To: JGoren who wrote (30405)5/20/1999 12:23:00 AM
From: Jim Willie CB  Read Replies (1) | Respond to of 152472
 
H&Q seem to have taken a short position... what
garbage... did I read correctly, looking for a loss this
qtr?... their brains have become subordinated to their
wallets, open pockets, and perhaps nether regions

sorry for format ugliness... home PC sucks

not much earthshaking to report on Q technicals... shows
oversold signs... money flow is still robust... down moves are with lower volume... 100 may
serve as line in sand for defense... often 10,20,100
serve as psych barriers in defense... intraday RSI looks
good... gotta say Q is trading in lockstep with Nasdaq
Composite, which is providing leadership... each of last
four turns has followed the NasComp

Nasdaq Comp is showing a nice strong bullish inverted
triangle... if "relief rally" from no rate hike is
ignited, look for Nasdaq Comp to shoot 200 points over
current ceiling of 2600 up to 2800... now at 2570... that
will blaze a path for theQ to ramble upward to new highs
for sure... Nasdaq money flow is also still robust...
this is a powerful market nowadays recently

you guys have a good handle on what is pushing theQ
around... impressed... lack of news is possible...
interest rates big big negative... good news on rate
chart (like a stock: TYX)... shows some RSI weakness...
looks like 5.9% is a top to me... cannot see hitting 6.0%
in nearterm... who knows? ... TYX fell back in big way
late today to 5.8% ... still maintain shorting TYX or
going long bond futures for those sporting major
kayones... still many tame inflation factors out there,
as Caxton adeptly listed in his fine rant... rates are
hurting growth stocks the most

I maintain almost every single US recession since Kennedy
has been caused by the Federal Reserve tightening for a
3rd, 4th, 5th punch after the bond market had already
provided the 1-2 punch... the "punch" is not the punch
bowl, but hitting an economy when it has been down...
check the econhistory books... the major reason for the
long economic expansion cycle is Fed leaving the market
to its own builtin control devices... Greenspan has
raised FedFunds after the shortend of the bond market
raised rates almost every time... AG is the tail, market
is the dog, which is AG's secret to success

beware of late June correction after and if we get a
relief rally post no rate hike... a tired bull is now
dealing with 70 basis point higher rates since Feb99

wind from a technical sharecropper, jim



To: JGoren who wrote (30405)5/20/1999 12:25:00 AM
From: Morgan Drake  Read Replies (1) | Respond to of 152472
 
Seems strange to me that they would edit out the tail end piece if it changed the whole demeanor of the article.

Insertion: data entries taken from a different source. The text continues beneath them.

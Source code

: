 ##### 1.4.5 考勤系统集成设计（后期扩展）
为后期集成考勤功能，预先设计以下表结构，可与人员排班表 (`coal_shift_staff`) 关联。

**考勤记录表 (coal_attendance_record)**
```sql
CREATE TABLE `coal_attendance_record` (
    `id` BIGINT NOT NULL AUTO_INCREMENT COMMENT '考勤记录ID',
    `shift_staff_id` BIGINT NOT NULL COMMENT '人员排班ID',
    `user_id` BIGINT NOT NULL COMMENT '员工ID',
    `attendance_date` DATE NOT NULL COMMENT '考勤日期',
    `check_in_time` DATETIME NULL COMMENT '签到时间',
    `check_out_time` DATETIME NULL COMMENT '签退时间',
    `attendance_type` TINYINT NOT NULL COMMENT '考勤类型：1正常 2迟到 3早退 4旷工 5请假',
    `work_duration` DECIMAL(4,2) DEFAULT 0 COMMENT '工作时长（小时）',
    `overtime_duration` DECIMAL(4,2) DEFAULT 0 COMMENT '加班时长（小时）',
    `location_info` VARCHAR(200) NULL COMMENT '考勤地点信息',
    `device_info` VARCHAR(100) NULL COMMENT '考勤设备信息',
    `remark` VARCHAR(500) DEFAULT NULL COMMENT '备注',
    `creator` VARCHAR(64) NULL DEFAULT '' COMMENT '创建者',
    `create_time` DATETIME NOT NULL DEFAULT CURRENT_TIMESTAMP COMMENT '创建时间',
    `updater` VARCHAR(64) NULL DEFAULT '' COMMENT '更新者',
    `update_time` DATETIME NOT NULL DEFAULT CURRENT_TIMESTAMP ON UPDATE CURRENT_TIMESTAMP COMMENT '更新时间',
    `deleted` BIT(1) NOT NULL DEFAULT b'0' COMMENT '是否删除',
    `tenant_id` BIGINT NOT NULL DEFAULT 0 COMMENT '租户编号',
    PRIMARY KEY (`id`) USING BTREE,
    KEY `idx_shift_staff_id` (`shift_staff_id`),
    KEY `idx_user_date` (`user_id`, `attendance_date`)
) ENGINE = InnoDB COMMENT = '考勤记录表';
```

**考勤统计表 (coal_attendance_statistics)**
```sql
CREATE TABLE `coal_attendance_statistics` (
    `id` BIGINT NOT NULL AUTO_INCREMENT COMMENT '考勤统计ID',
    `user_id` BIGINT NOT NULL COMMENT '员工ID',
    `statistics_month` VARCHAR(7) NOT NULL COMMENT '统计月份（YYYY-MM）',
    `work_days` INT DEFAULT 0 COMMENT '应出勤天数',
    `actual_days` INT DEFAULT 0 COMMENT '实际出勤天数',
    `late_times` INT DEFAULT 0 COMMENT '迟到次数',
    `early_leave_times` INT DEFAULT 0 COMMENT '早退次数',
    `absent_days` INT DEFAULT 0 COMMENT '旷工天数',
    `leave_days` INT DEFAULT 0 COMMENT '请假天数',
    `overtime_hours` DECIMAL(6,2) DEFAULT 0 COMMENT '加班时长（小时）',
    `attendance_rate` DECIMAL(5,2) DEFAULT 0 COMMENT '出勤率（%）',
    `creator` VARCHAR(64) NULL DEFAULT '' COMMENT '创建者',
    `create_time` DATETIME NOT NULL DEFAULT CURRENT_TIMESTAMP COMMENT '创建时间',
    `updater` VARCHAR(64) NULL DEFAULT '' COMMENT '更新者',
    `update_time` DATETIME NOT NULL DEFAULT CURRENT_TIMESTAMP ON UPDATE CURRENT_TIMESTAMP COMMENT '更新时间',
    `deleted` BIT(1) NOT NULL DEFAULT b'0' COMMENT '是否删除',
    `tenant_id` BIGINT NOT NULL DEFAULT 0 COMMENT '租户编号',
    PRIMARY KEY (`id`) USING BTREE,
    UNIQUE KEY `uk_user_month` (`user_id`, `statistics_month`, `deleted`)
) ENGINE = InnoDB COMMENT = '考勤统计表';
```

I would be willing to bet that somebody paid these guys to tank the stock via their column. Shorts or Option guys. Take your pick. I'm betting it was the option guys. (So far I'm down about $460K as a result of the stock drop which I attribute to the WSJ article [very long a lot of calls].)

Legal Disclaimer: Just my opinion. Further, I am not in possession of any other materials which could be deemed factual upon which I am basing this opinion, and which I am withholding herewith.